◆ EXERCISE AIM ◆
Output the entries below so that they read exactly as they do now.

◆ DATA TO EXAMINE ◆
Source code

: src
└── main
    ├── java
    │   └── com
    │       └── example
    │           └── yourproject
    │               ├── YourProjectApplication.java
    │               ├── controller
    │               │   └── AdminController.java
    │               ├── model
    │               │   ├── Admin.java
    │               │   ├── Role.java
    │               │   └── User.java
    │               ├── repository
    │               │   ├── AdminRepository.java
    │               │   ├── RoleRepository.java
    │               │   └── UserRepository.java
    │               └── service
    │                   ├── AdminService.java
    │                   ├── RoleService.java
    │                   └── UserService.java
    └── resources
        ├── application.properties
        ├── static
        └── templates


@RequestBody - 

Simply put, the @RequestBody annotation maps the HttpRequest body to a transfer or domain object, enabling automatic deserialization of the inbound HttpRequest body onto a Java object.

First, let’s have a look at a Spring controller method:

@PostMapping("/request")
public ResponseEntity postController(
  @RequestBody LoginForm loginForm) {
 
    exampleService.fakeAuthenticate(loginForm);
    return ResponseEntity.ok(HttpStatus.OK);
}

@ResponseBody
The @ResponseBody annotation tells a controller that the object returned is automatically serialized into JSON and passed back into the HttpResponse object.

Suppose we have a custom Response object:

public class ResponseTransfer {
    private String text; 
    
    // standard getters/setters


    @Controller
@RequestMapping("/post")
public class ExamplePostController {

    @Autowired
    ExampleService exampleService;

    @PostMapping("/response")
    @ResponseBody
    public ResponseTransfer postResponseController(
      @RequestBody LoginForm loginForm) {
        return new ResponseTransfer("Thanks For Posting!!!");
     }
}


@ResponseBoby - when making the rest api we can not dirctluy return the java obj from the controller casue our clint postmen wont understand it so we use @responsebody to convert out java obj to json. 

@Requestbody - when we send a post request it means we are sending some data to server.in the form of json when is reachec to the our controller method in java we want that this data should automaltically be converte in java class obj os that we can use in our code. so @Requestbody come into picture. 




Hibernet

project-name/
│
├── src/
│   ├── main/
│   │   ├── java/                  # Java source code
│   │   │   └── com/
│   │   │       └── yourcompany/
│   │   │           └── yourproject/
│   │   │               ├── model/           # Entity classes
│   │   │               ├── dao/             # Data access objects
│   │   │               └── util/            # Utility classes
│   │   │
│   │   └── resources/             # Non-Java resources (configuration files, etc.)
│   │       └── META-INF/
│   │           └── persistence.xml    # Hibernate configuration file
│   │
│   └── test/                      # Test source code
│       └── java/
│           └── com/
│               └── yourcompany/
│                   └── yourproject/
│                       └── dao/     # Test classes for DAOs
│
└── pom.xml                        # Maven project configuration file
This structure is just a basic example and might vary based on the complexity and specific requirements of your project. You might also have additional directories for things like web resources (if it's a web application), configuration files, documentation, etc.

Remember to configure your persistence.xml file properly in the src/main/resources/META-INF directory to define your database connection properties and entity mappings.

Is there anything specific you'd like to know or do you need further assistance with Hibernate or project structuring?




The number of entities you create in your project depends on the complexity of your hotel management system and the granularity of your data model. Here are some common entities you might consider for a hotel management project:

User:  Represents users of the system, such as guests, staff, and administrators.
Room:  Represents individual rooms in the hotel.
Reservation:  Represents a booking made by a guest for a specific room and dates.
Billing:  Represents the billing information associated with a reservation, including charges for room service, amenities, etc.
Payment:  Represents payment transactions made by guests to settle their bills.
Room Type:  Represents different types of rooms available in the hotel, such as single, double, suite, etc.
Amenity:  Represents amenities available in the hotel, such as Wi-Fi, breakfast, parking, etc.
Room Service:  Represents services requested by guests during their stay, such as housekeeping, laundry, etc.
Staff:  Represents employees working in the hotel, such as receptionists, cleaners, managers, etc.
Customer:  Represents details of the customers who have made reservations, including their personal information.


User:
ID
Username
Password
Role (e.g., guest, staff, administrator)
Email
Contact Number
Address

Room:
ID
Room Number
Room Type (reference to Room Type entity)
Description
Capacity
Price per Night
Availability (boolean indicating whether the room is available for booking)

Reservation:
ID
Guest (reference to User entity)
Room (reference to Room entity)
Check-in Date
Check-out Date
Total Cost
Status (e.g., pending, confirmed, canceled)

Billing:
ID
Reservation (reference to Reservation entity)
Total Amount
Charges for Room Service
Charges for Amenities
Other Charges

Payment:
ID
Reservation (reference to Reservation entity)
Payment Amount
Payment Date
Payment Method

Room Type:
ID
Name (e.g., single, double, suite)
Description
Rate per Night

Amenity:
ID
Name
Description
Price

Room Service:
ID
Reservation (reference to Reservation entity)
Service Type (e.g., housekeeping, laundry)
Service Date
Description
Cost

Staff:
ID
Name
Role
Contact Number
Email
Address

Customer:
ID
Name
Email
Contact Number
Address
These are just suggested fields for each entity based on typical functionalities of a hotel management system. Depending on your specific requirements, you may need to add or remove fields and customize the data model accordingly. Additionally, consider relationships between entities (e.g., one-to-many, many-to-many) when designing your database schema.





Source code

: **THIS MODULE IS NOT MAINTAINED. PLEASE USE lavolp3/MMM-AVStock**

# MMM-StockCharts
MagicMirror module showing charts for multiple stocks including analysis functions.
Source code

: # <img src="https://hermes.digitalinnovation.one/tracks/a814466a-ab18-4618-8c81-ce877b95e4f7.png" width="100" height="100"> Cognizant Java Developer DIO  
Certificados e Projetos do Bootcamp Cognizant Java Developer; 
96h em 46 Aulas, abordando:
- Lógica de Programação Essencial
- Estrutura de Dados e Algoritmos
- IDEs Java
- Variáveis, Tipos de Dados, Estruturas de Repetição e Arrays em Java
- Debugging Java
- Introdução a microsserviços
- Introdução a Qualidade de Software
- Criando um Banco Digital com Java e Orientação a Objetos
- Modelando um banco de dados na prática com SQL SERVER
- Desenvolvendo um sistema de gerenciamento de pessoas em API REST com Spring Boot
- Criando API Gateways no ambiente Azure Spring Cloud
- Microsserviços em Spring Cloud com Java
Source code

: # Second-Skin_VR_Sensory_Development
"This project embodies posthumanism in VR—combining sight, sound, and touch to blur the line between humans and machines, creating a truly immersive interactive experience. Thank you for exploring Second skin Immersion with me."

◆ RESPONSE TO THIS TASK ◆
Source code

: src
└── main
    ├── java
    │   └── com
    │       └── example
    │           └── yourproject
    │               ├── YourProjectApplication.java
    │               ├── controller
    │               │   └── AdminController.java
    │               ├── model
    │               │   ├── Admin.java
    │               │   ├── Role.java
    │               │   └── User.java
    │               ├── repository
    │               │   ├── AdminRepository.java
    │               │   ├── RoleRepository.java
    │               │   └── UserRepository.java
    │               └── service
    │                   ├── AdminService.java
    │                   ├── RoleService.java
    │                   └── UserService.java
    └── resources
        ├── application.properties
        ├── static
        └── templates


@RequestBody - 

Simply put, the @RequestBody annotation maps the HttpRequest body to a transfer or domain object, enabling automatic deserialization of the inbound HttpRequest body onto a Java object.

First, let’s have a look at a Spring controller method:

@PostMapping("/request")
public ResponseEntity postController(
  @RequestBody LoginForm loginForm) {
 
    exampleService.fakeAuthenticate(loginForm);
    return ResponseEntity.ok(HttpStatus.OK);
}

@ResponseBody
The @ResponseBody annotation tells a controller that the object returned is automatically serialized into JSON and passed back into the HttpResponse object.

Suppose we have a custom Response object:

public class ResponseTransfer {
    private String text; 
    
    // standard getters/setters


    @Controller
@RequestMapping("/post")
public class ExamplePostController {

    @Autowired
    ExampleService exampleService;

    @PostMapping("/response")
    @ResponseBody
    public ResponseTransfer postResponseController(
      @RequestBody LoginForm loginForm) {
        return new ResponseTransfer("Thanks For Posting!!!");
     }
}


@ResponseBoby - when making the rest api we can not dirctluy return the java obj from the controller casue our clint postmen wont understand it so we use @responsebody to convert out java obj to json. 

@Requestbody - when we send a post request it means we are sending some data to server.in the form of json when is reachec to the our controller method in java we want that this data should automaltically be converte in java class obj os that we can use in our code. so @Requestbody come into picture. 




Hibernet

project-name/
│
├── src/
│   ├── main/
│   │   ├── java/                  # Java source code
│   │   │   └── com/
│   │   │       └── yourcompany/
│   │   │           └── yourproject/
│   │   │               ├── model/           # Entity classes
│   │   │               ├── dao/             # Data access objects
│   │   │               └── util/            # Utility classes
│   │   │
│   │   └── resources/             # Non-Java resources (configuration files, etc.)
│   │       └── META-INF/
│   │           └── persistence.xml    # Hibernate configuration file
│   │
│   └── test/                      # Test source code
│       └── java/
│           └── com/
│               └── yourcompany/
│                   └── yourproject/
│                       └── dao/     # Test classes for DAOs
│
└── pom.xml                        # Maven project configuration file
This structure is just a basic example and might vary based on the complexity and specific requirements of your project. You might also have additional directories for things like web resources (if it's a web application), configuration files, documentation, etc.

Remember to configure your persistence.xml file properly in the src/main/resources/META-INF directory to define your database connection properties and entity mappings.

Is there anything specific you'd like to know or do you need further assistance with Hibernate or project structuring?




The number of entities you create in your project depends on the complexity of your hotel management system and the granularity of your data model. Here are some common entities you might consider for a hotel management project:

User:  Represents users of the system, such as guests, staff, and administrators.
Room:  Represents individual rooms in the hotel.
Reservation:  Represents a booking made by a guest for a specific room and dates.
Billing:  Represents the billing information associated with a reservation, including charges for room service, amenities, etc.
Payment:  Represents payment transactions made by guests to settle their bills.
Room Type:  Represents different types of rooms available in the hotel, such as single, double, suite, etc.
Amenity:  Represents amenities available in the hotel, such as Wi-Fi, breakfast, parking, etc.
Room Service:  Represents services requested by guests during their stay, such as housekeeping, laundry, etc.
Staff:  Represents employees working in the hotel, such as receptionists, cleaners, managers, etc.
Customer:  Represents details of the customers who have made reservations, including their personal information.


User:
ID
Username
Password
Role (e.g., guest, staff, administrator)
Email
Contact Number
Address

Room:
ID
Room Number
Room Type (reference to Room Type entity)
Description
Capacity
Price per Night
Availability (boolean indicating whether the room is available for booking)

Reservation:
ID
Guest (reference to User entity)
Room (reference to Room entity)
Check-in Date
Check-out Date
Total Cost
Status (e.g., pending, confirmed, canceled)

Billing:
ID
Reservation (reference to Reservation entity)
Total Amount
Charges for Room Service
Charges for Amenities
Other Charges

Payment:
ID
Reservation (reference to Reservation entity)
Payment Amount
Payment Date
Payment Method

Room Type:
ID
Name (e.g., single, double, suite)
Description
Rate per Night

Amenity:
ID
Name
Description
Price

Room Service:
ID
Reservation (reference to Reservation entity)
Service Type (e.g., housekeeping, laundry)
Service Date
Description
Cost

Staff:
ID
Name
Role
Contact Number
Email
Address

Customer:
ID
Name
Email
Contact Number
Address
These are just suggested fields for each entity based on typical functionalities of a hotel management system. Depending on your specific requirements, you may need to add or remove fields and customize the data model accordingly. Additionally, consider relationships between entities (e.g., one-to-many, many-to-many) when designing your database schema.





Source code

: **THIS MODULE IS NOT MAINTAINED. PLEASE USE lavolp3/MMM-AVStock**

# MMM-StockCharts
MagicMirror module showing charts for multiple stocks including analysis functions.
Source code

: # <img src="https://hermes.digitalinnovation.one/tracks/a814466a-ab18-4618-8c81-ce877b95e4f7.png" width="100" height="100"> Cognizant Java Developer DIO  
Certificados e Projetos do Bootcamp Cognizant Java Developer; 
96h em 46 Aulas, abordando:
- Lógica de Programação Essencial
- Estrutura de Dados e Algoritmos
- IDEs Java
- Variáveis, Tipos de Dados, Estruturas de Repetição e Arrays em Java
- Debugging Java
- Introdução a microsserviços
- Introdução a Qualidade de Software
- Criando um Banco Digital com Java e Orientação a Objetos
- Modelando um banco de dados na prática com SQL SERVER
- Desenvolvendo um sistema de gerenciamento de pessoas em API REST com Spring Boot
- Criando API Gateways no ambiente Azure Spring Cloud
- Microsserviços em Spring Cloud com Java
Source code

: # Second-Skin_VR_Sensory_Development
"This project embodies posthumanism in VR—combining sight, sound, and touch to blur the line between humans and machines, creating a truly immersive interactive experience. Thank you for exploring Second skin Immersion with me."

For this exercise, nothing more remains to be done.